* **WHAT TO PRODUCE**
All the data must be output exactly as given.

* **Stored data**
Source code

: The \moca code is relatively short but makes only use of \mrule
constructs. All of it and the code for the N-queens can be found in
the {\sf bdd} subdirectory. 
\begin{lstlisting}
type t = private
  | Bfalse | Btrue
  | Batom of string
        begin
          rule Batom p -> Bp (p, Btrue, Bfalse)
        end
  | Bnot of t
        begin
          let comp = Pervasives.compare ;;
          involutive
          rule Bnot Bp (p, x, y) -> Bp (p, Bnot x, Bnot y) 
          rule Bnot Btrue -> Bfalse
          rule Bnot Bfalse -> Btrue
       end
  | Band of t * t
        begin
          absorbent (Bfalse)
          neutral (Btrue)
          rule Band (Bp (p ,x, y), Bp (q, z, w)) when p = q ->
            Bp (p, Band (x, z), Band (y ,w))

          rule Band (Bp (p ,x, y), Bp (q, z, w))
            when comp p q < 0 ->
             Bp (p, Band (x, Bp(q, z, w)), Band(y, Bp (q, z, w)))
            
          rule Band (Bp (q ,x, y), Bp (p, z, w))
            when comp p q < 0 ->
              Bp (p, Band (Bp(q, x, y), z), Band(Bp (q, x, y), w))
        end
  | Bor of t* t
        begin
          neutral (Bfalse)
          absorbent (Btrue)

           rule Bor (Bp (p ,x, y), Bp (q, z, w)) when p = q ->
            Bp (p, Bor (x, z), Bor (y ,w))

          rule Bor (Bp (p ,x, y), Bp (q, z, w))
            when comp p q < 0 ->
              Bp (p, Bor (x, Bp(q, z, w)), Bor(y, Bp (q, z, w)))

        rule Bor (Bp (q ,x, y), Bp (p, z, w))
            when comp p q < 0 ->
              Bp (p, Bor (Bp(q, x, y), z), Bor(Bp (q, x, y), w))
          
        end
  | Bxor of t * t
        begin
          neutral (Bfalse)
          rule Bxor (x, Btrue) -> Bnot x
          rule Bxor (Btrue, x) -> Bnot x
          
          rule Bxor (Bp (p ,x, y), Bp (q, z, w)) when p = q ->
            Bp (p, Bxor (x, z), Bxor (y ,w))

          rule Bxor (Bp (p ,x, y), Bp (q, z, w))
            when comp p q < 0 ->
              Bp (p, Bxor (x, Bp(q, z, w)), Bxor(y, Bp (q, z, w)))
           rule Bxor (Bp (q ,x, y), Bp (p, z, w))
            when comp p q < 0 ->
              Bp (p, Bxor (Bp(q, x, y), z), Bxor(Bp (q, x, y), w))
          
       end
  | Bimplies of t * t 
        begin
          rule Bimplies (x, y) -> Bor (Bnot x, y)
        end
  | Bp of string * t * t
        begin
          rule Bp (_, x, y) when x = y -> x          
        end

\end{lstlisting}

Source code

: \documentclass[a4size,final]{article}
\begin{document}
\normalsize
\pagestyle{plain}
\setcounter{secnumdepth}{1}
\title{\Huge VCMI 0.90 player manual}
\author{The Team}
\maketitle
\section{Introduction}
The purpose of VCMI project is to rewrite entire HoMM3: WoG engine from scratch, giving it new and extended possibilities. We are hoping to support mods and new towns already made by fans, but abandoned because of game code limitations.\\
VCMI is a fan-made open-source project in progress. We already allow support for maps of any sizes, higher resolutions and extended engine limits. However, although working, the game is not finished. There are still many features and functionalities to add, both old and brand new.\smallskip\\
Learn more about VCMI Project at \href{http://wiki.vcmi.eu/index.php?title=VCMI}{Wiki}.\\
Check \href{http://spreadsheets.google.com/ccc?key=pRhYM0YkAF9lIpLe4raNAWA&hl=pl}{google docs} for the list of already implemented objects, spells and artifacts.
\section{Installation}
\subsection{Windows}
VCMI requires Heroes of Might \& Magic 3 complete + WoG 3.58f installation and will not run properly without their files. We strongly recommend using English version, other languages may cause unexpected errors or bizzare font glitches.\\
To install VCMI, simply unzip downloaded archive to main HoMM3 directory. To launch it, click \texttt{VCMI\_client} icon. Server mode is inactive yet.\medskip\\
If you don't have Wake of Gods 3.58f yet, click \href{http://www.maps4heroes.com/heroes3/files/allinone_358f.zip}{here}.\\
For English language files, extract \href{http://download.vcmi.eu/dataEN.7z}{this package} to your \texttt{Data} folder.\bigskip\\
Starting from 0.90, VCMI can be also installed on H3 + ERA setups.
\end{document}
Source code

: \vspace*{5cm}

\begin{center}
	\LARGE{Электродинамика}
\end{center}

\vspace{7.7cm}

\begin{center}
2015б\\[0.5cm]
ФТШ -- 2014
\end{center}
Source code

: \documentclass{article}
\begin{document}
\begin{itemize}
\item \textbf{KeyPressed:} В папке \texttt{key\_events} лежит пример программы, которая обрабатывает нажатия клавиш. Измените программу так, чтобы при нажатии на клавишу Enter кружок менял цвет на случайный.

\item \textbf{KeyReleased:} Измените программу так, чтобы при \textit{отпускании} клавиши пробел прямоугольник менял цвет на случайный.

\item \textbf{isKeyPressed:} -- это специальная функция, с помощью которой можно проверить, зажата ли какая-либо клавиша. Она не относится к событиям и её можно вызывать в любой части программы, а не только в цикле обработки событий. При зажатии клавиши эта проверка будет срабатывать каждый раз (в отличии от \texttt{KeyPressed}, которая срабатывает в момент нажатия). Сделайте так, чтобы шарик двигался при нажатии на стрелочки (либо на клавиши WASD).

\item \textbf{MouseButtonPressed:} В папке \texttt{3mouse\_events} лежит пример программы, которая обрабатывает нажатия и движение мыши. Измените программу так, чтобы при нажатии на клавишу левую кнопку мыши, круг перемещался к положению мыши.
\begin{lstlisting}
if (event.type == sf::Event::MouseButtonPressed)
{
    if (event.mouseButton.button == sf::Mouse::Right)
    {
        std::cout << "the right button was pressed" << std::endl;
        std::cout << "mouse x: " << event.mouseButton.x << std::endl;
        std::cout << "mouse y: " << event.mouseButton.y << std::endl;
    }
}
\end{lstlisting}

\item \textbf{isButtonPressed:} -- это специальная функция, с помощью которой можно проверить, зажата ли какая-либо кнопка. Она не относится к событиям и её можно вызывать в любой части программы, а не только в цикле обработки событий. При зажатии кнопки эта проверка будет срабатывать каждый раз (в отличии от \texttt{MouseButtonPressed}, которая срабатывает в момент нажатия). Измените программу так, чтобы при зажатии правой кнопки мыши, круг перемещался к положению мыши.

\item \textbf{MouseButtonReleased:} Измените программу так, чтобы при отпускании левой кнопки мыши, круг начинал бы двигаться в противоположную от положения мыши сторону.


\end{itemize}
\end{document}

* **ANSWER TO THIS EXERCISE**
Source code

: The \moca code is relatively short but makes only use of \mrule
constructs. All of it and the code for the N-queens can be found in
the {\sf bdd} subdirectory. 
\begin{lstlisting}
type t = private
  | Bfalse | Btrue
  | Batom of string
        begin
          rule Batom p -> Bp (p, Btrue, Bfalse)
        end
  | Bnot of t
        begin
          let comp = Pervasives.compare ;;
          involutive
          rule Bnot Bp (p, x, y) -> Bp (p, Bnot x, Bnot y) 
          rule Bnot Btrue -> Bfalse
          rule Bnot Bfalse -> Btrue
       end
  | Band of t * t
        begin
          absorbent (Bfalse)
          neutral (Btrue)
          rule Band (Bp (p ,x, y), Bp (q, z, w)) when p = q ->
            Bp (p, Band (x, z), Band (y ,w))

          rule Band (Bp (p ,x, y), Bp (q, z, w))
            when comp p q < 0 ->
             Bp (p, Band (x, Bp(q, z, w)), Band(y, Bp (q, z, w)))
            
          rule Band (Bp (q ,x, y), Bp (p, z, w))
            when comp p q < 0 ->
              Bp (p, Band (Bp(q, x, y), z), Band(Bp (q, x, y), w))
        end
  | Bor of t* t
        begin
          neutral (Bfalse)
          absorbent (Btrue)

           rule Bor (Bp (p ,x, y), Bp (q, z, w)) when p = q ->
            Bp (p, Bor (x, z), Bor (y ,w))

          rule Bor (Bp (p ,x, y), Bp (q, z, w))
            when comp p q < 0 ->
              Bp (p, Bor (x, Bp(q, z, w)), Bor(y, Bp (q, z, w)))

        rule Bor (Bp (q ,x, y), Bp (p, z, w))
            when comp p q < 0 ->
              Bp (p, Bor (Bp(q, x, y), z), Bor(Bp (q, x, y), w))
          
        end
  | Bxor of t * t
        begin
          neutral (Bfalse)
          rule Bxor (x, Btrue) -> Bnot x
          rule Bxor (Btrue, x) -> Bnot x
          
          rule Bxor (Bp (p ,x, y), Bp (q, z, w)) when p = q ->
            Bp (p, Bxor (x, z), Bxor (y ,w))

          rule Bxor (Bp (p ,x, y), Bp (q, z, w))
            when comp p q < 0 ->
              Bp (p, Bxor (x, Bp(q, z, w)), Bxor(y, Bp (q, z, w)))
           rule Bxor (Bp (q ,x, y), Bp (p, z, w))
            when comp p q < 0 ->
              Bp (p, Bxor (Bp(q, x, y), z), Bxor(Bp (q, x, y), w))
          
       end
  | Bimplies of t * t 
        begin
          rule Bimplies (x, y) -> Bor (Bnot x, y)
        end
  | Bp of string * t * t
        begin
          rule Bp (_, x, y) when x = y -> x          
        end

\end{lstlisting}

Source code

: \documentclass[a4size,final]{article}
\begin{document}
\normalsize
\pagestyle{plain}
\setcounter{secnumdepth}{1}
\title{\Huge VCMI 0.90 player manual}
\author{The Team}
\maketitle
\section{Introduction}
The purpose of VCMI project is to rewrite entire HoMM3: WoG engine from scratch, giving it new and extended possibilities. We are hoping to support mods and new towns already made by fans, but abandoned because of game code limitations.\\
VCMI is a fan-made open-source project in progress. We already allow support for maps of any sizes, higher resolutions and extended engine limits. However, although working, the game is not finished. There are still many features and functionalities to add, both old and brand new.\smallskip\\
Learn more about VCMI Project at \href{http://wiki.vcmi.eu/index.php?title=VCMI}{Wiki}.\\
Check \href{http://spreadsheets.google.com/ccc?key=pRhYM0YkAF9lIpLe4raNAWA&hl=pl}{google docs} for the list of already implemented objects, spells and artifacts.
\section{Installation}
\subsection{Windows}
VCMI requires Heroes of Might \& Magic 3 complete + WoG 3.58f installation and will not run properly without their files. We strongly recommend using English version, other languages may cause unexpected errors or bizzare font glitches.\\
To install VCMI, simply unzip downloaded archive to main HoMM3 directory. To launch it, click \texttt{VCMI\_client} icon. Server mode is inactive yet.\medskip\\
If you don't have Wake of Gods 3.58f yet, click \href{http://www.maps4heroes.com/heroes3/files/allinone_358f.zip}{here}.\\
For English language files, extract \href{http://download.vcmi.eu/dataEN.7z}{this package} to your \texttt{Data} folder.\bigskip\\
Starting from 0.90, VCMI can be also installed on H3 + ERA setups.
\end{document}
Source code

: \vspace*{5cm}

\begin{center}
	\LARGE{Электродинамика}
\end{center}

\vspace{7.7cm}

\begin{center}
2015б\\[0.5cm]
ФТШ -- 2014
\end{center}
Source code

: \documentclass{article}
\begin{document}
\begin{itemize}
\item \textbf{KeyPressed:} В папке \texttt{key\_events} лежит пример программы, которая обрабатывает нажатия клавиш. Измените программу так, чтобы при нажатии на клавишу Enter кружок менял цвет на случайный.

\item \textbf{KeyReleased:} Измените программу так, чтобы при \textit{отпускании} клавиши пробел прямоугольник менял цвет на случайный.

\item \textbf{isKeyPressed:} -- это специальная функция, с помощью которой можно проверить, зажата ли какая-либо клавиша. Она не относится к событиям и её можно вызывать в любой части программы, а не только в цикле обработки событий. При зажатии клавиши эта проверка будет срабатывать каждый раз (в отличии от \texttt{KeyPressed}, которая срабатывает в момент нажатия). Сделайте так, чтобы шарик двигался при нажатии на стрелочки (либо на клавиши WASD).

\item \textbf{MouseButtonPressed:} В папке \texttt{3mouse\_events} лежит пример программы, которая обрабатывает нажатия и движение мыши. Измените программу так, чтобы при нажатии на клавишу левую кнопку мыши, круг перемещался к положению мыши.
\begin{lstlisting}
if (event.type == sf::Event::MouseButtonPressed)
{
    if (event.mouseButton.button == sf::Mouse::Right)
    {
        std::cout << "the right button was pressed" << std::endl;
        std::cout << "mouse x: " << event.mouseButton.x << std::endl;
        std::cout << "mouse y: " << event.mouseButton.y << std::endl;
    }
}
\end{lstlisting}

\item \textbf{isButtonPressed:} -- это специальная функция, с помощью которой можно проверить, зажата ли какая-либо кнопка. Она не относится к событиям и её можно вызывать в любой части программы, а не только в цикле обработки событий. При зажатии кнопки эта проверка будет срабатывать каждый раз (в отличии от \texttt{MouseButtonPressed}, которая срабатывает в момент нажатия). Измените программу так, чтобы при зажатии правой кнопки мыши, круг перемещался к положению мыши.

\item \textbf{MouseButtonReleased:} Измените программу так, чтобы при отпускании левой кнопки мыши, круг начинал бы двигаться в противоположную от положения мыши сторону.


\end{itemize}
\end{document}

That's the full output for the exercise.